Francesca Albanese Peringatkan Dunia Soal Ancaman Nyata terhadap Palestina

Francesca Albanese, Pelapor Khusus PBB untuk urusan Palestina, menyuarakan keprihatinannya terhadap situasi yang terus memburuk di Palestina akibat agresi Israel yang tiada henti. Dalam sebuah acara dua hari di Pantin, Paris, ia menegaskan bahwa waktu untuk menyelamatkan rakyat Palestina semakin menipis jika tidak ada tindakan nyata dari komunitas internasional. Menurutnya, sejak dimulainya gencatan senjata pada Januari, Israel tak pernah sungguh-sungguh menghormati kesepakatan tersebut dan terus melanjutkan aksi militernya.

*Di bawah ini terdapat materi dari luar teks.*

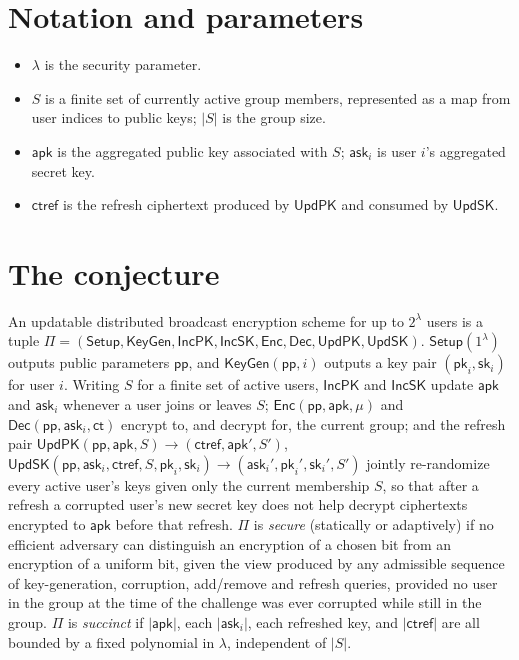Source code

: \documentclass{aicr-conjecture}
\newcommand{\lam}{\lambda}
\newcommand{\UpdPK}{\mathsf{UpdPK}}
\newcommand{\UpdSK}{\mathsf{UpdSK}}
\newcommand{\apk}{\mathsf{apk}}
\newcommand{\ask}{\mathsf{ask}}
\newcommand{\pk}{\mathsf{pk}}
\newcommand{\sk}{\mathsf{sk}}
\newcommand{\ctref}{\mathsf{ctref}}
\begin{document}
\section{Notation and parameters}\label{sec:notation}

\begin{itemize}[nosep]
  \item $\lam$ is the security parameter.
  \item $S$ is a finite set of currently active group members,
    represented as a map from user indices to public keys; $|S|$ is
    the group size.
  \item $\apk$ is the aggregated public key associated with $S$;
    $\ask_{i}$ is user $i$'s aggregated secret key.
  \item $\ctref$ is the refresh ciphertext produced by $\UpdPK$ and
    consumed by $\UpdSK$.
\end{itemize}

\section{The conjecture}\label{sec:conjectures}

\begin{definition}\label{def:updbe}
An updatable distributed broadcast encryption scheme for up to
$2^{\lam}$ users is a tuple
$\Pi = (\mathsf{Setup}, \mathsf{KeyGen}, \mathsf{IncPK}, \mathsf{IncSK},
\mathsf{Enc}, \mathsf{Dec}, \UpdPK, \UpdSK)$. $\mathsf{Setup}(1^{\lam})$
outputs public parameters $\mathsf{pp}$, and $\mathsf{KeyGen}(\mathsf{pp}, i)$
outputs a key pair $(\pk_{i}, \sk_{i})$ for user $i$. Writing $S$ for a
finite set of active users, $\mathsf{IncPK}$ and $\mathsf{IncSK}$
update $\apk$ and $\ask_{i}$ whenever a user joins or leaves $S$;
$\mathsf{Enc}(\mathsf{pp}, \apk, \mu)$ and
$\mathsf{Dec}(\mathsf{pp}, \ask_{i}, \mathsf{ct})$ encrypt to, and
decrypt for, the current group; and the refresh pair
$\UpdPK(\mathsf{pp}, \apk, S) \to (\ctref, \apk', S')$,
$\UpdSK(\mathsf{pp}, \ask_{i}, \ctref, S, \pk_{i}, \sk_{i}) \to
(\ask_{i}', \pk_{i}', \sk_{i}', S')$ jointly re-randomize every active
user's keys given only the current membership $S$, so that after a
refresh a corrupted user's new secret key does not help decrypt
ciphertexts encrypted to $\apk$ before that refresh. $\Pi$ is
\emph{secure} (statically or adaptively) if no efficient adversary can
distinguish an encryption of a chosen bit from an encryption of a
uniform bit, given the view produced by any admissible sequence of
key-generation, corruption, add/remove and refresh queries, provided no
user in the group at the time of the challenge was ever corrupted while
still in the group. $\Pi$ is \emph{succinct} if $|\apk|$, each
$|\ask_{i}|$, each refreshed key, and $|\ctref|$ are all bounded by a
fixed polynomial in $\lam$, independent of $|S|$.
\end{definition}
\end{document}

Albanese menyebut bahwa Perdana Menteri Israel, Benjamin Netanyahu, memiliki kepentingan pribadi dalam memperpanjang perang, mengingat tekanan hukum yang ia hadapi baik di tingkat nasional maupun internasional. Ia menyoroti momen di mana Netanyahu justru meluncurkan serangan ke Gaza sehari sebelum dijadwalkan hadir di pengadilan, yang memunculkan dugaan adanya motif politik di balik keputusan militer tersebut. Ia pun pesimistis terhadap peluang keadilan dari sistem hukum, baik dari Israel sendiri maupun pengadilan internasional.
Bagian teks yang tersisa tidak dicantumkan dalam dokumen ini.